A week later it arrived at my doorstep and several things were immediately noticeable:
- This really is a mock-up. There were no markings on the lens of any kind. It didn’t even have the Olympus name on it.
- This is a pro-quality lens. Although compact in design it had the feel of a solidly built lens. I was certain that I could do some very serious photography with this piece of glass.
- This is going to be fun! Put this on my E-M1 or E-M5 Mark II and get ready to see the world in a totally different way.
After getting used to the fisheye view I started looking for interesting places within my own house to shoot. My first thought was the dryer (weird, I know). I mounted my E-M1 on a gorilla pod, used the OI.Share app to control the camera, threw a bed sheet in the dryer and had my daughter pretend to be unloading the laundry.
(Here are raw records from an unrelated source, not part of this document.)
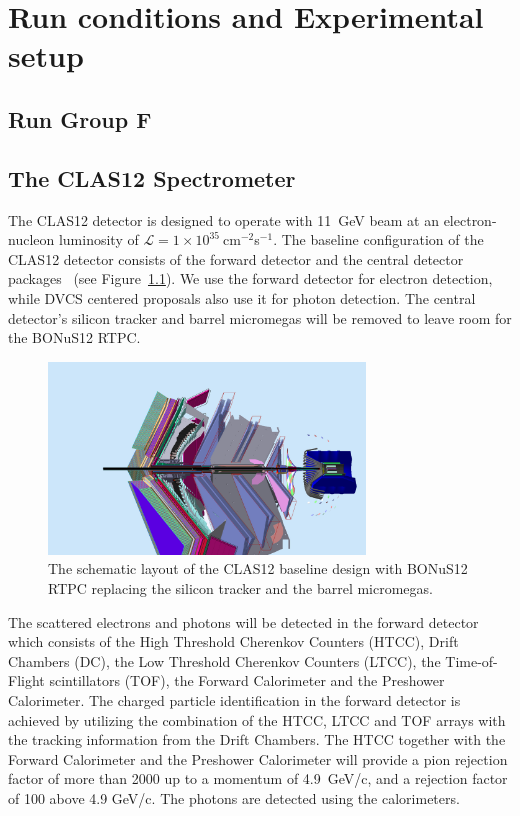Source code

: \chapter{Run conditions and Experimental setup}
\label{chap:physics}


\section{Run Group F}




\section{The CLAS12 Spectrometer}
The CLAS12 detector is designed to operate with 11~GeV beam at an 
electron-nucleon luminosity of $\mathcal{L} = 
1\times10^{35}~$cm$^{-2}$s$^{-1}$. The baseline configuration of the CLAS12 
detector consists of the forward detector and the central detector 
packages~\cite{CD} (see Figure~\ref{fig:fd}). We use the forward detector
for electron detection, while DVCS centered proposals also use it for photon 
detection. The central detector's silicon tracker and barrel micromegas will be 
removed to leave room for the BONuS12 RTPC. 

\begin{figure}
  \begin{center}
    \includegraphics[angle=0, width=0.75\textwidth]{figures/clas12_bonus12.png}
    \caption{The schematic layout of the CLAS12 baseline design with BONuS12 
     RTPC replacing the silicon tracker and the barrel micromegas.}
    \label{fig:fd}
  \end{center}
\end{figure}

The scattered electrons and photons will be detected in the forward detector which consists 
of the High Threshold Cherenkov Counters (HTCC), Drift Chambers (DC), the Low 
Threshold Cherenkov Counters (LTCC), the Time-of-Flight scintillators (TOF), 
the Forward Calorimeter and the Preshower Calorimeter. The charged particle 
identification in the forward detector is achieved by utilizing the combination 
of the HTCC, LTCC and TOF arrays with the tracking information from the Drift 
Chambers. The HTCC together with the Forward Calorimeter and the Preshower 
Calorimeter will provide a pion rejection factor of more than 2000 up to a 
momentum of 4.9~GeV/c, and a rejection factor of 100 above 4.9 GeV/c. The photons
are detected using the calorimeters.

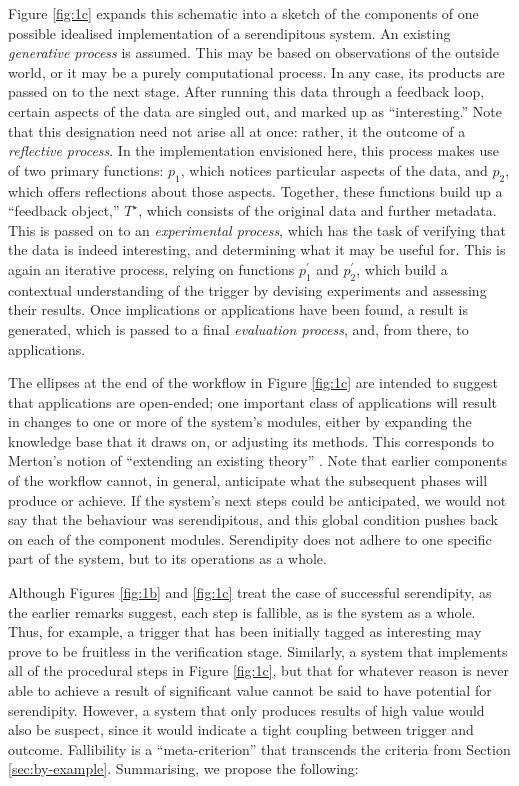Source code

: Figure \ref{fig:1c} expands this schematic into a sketch of the
components of one possible idealised implementation of a serendipitous
system.  An existing \emph{generative process} is assumed.  This may
be based on observations of the outside world, or it may be a purely
computational process.  In any case, its products are passed on to the
next stage.  After running this data through a feedback loop, certain
aspects of the data are singled out, and marked up as
``interesting.''  Note that this designation need not arise all at
once: rather, it the outcome of a \emph{reflective process}.  In the
implementation envisioned here, this process makes use of two primary
functions: $p_1$, which notices particular aspects of the data, and $p_2$, which
offers reflections about those aspects.  Together, these functions build up a
``feedback object,'' $T^{\star}$, which consists of the original data
and further metadata.  This is passed on to an \emph{experimental
  process}, which has the task of verifying that the data
is indeed interesting, and determining what it may be useful for.
This is again an iterative process, relying on functions $p^{\prime}_1$ and $p^{\prime}_2$, which
build a contextual understanding of the trigger by devising experiments and
assessing their results.  Once implications or applications have been found, a result is
generated, which is passed to a final \emph{evaluation process}, and,
from there, to applications.

The ellipses at the end of the workflow in Figure \ref{fig:1c} are
intended to suggest that applications are open-ended; one
important class of applications will result in changes to one or more
of the system's modules, either by expanding the knowledge base
that it draws on, or adjusting its methods.
This corresponds to Merton's notion of ``extending an existing theory''
\cite{merton1948bearing}.
Note that earlier components of the workflow
cannot, in general, anticipate what the subsequent phases will produce
or achieve.  If the system's next steps could be anticipated, we would
not say that the behaviour was serendipitous, and this global condition pushes back on each of the component modules.  
Serendipity does not adhere to one specific part of the system, but to
its operations as a whole.  

Although Figures \ref{fig:1b} and \ref{fig:1c} treat the case of
successful serendipity, as the earlier remarks suggest, each step is
fallible, as is the system as a whole.  Thus, for example, a trigger
that has been initially tagged as interesting may prove to be
fruitless in the verification stage.  Similarly, a system that
implements all of the procedural steps in Figure \ref{fig:1c}, but that for
whatever reason is never able to achieve a result of significant value
cannot be said to have potential for serendipity.  However, a system
that only produces results of high value would also be suspect, since it
would indicate a tight coupling between trigger and outcome.
Fallibility is a ``meta-criterion'' that transcends the criteria from
Section \ref{sec:by-example}.  Summarising, we propose the following:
It worked beautifully - great field of view and tack-sharp imagery.
- Field of view - 180 degrees
- Lens construction - 17 elements in 15 groups
- Closest focusing distance - 0.12 m
- Overall dimensions - 62mm x 80mm
The other important thing to get used to is what a fisheye lens does to your horizon line (or any other lines within the image). The farther away from center, the more pronounced the curvature gets. Generally, I am not a huge fan of this effect, but there are times when it can look very cool.
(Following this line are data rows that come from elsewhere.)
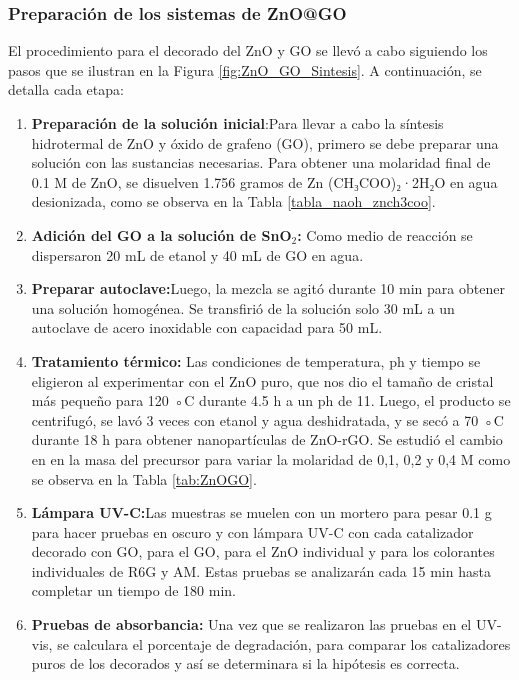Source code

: \documentclass[12pt]{article}
\begin{document}
\subsubsection{Preparación de los sistemas de ZnO@GO}
    El procedimiento para el decorado del ZnO y GO se llevó a cabo siguiendo los pasos que se ilustran en la Figura \ref{fig:ZnO_GO_Sintesis}. A continuación, se detalla cada etapa:
        \begin{enumerate}
            \item \textbf{Preparación de la solución inicial}:Para llevar a cabo la síntesis hidrotermal de ZnO y óxido de grafeno (GO), primero se debe preparar una solución con las sustancias necesarias. Para obtener una molaridad final de 0.1 M de ZnO, se disuelven 1.756 gramos de Zn (CH₃COO)₂·2H₂O en agua desionizada, como se observa en la Tabla \ref{tabla_naoh_znch3coo}.
            
            \item \textbf{Adición del GO a la solución de SnO$\displaystyle _{2}$:} Como medio de reacción se dispersaron 20 mL de etanol y 40 mL de GO en agua.
            
            \item \textbf{Preparar autoclave:}Luego, la mezcla se agitó durante 10 min para obtener una solución homogénea. Se transfirió de la solución solo 30 mL a un autoclave de acero inoxidable con capacidad para 50 mL.
            
            \item \textbf{Tratamiento térmico:} Las condiciones 
            de temperatura, ph y tiempo se eligieron al experimentar con el ZnO puro, que nos dio el tamaño de cristal más pequeño para 120 ◦C durante 4.5 h a un ph de 11. Luego, el producto se centrifugó, se lavó 3 veces con etanol y agua deshidratada, y se secó a 70 ◦C durante 18 h para obtener nanopartículas de ZnO-rGO. Se estudió el cambio en en la masa del precursor para variar la molaridad de 0,1, 0,2 y 0,4 M como se observa en la Tabla \ref{tab:ZnOGO}.
             
            
            \item \textbf{Lámpara UV-C:}Las muestras se muelen con un mortero para pesar 0.1 g para hacer pruebas en oscuro y con lámpara UV-C con cada catalizador decorado con GO, para el GO, para el ZnO individual y para los colorantes individuales de R6G y AM. Estas pruebas se analizarán cada 15 min hasta completar un tiempo de 180 min. 
            \item \textbf{Pruebas de absorbancia:} Una vez que se realizaron las pruebas en el UV-vis, se calculara el porcentaje de degradación, para comparar los catalizadores puros de los decorados y así se determinara si la hipótesis es correcta.
            
         \end{enumerate}
\end{document}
Aperture settings take some getting used to with any fisheye lens. You can see with some of my camera settings that, even at a relatively large aperture of f/4.5, you get remarkable depth of field. My greatest concern (and it was only relevant for one type of shooting situation) was the lack of a distance scale on the lens. You might ask, who needs a distance scale when larger apertures yield such great depth of field? Me, during astrophotography.
For nightscapes, I shoot wide-open (f/1.8 in this case) and use manual focus, set to infinity. That became a real challenge. Without an infinity distance marking I had to use the rather cumbersome method of focusing on my headlamp or car lights prior to the actual composition. Even with focus-peaking it was difficult. Then if you accidently bump the focusing ring in the dark (which I did several times) you have to do it all over again.
That being said, the 8mm fisheye is an excellent lens for capturing the night sky. It’s an incredibly fast lens with a great field of view - perfect for capturing a huge star field.
As stated earlier, it is a specialty lens and has its uses and limitations, but every lens does.
Personally, I can’t wait to get the production model.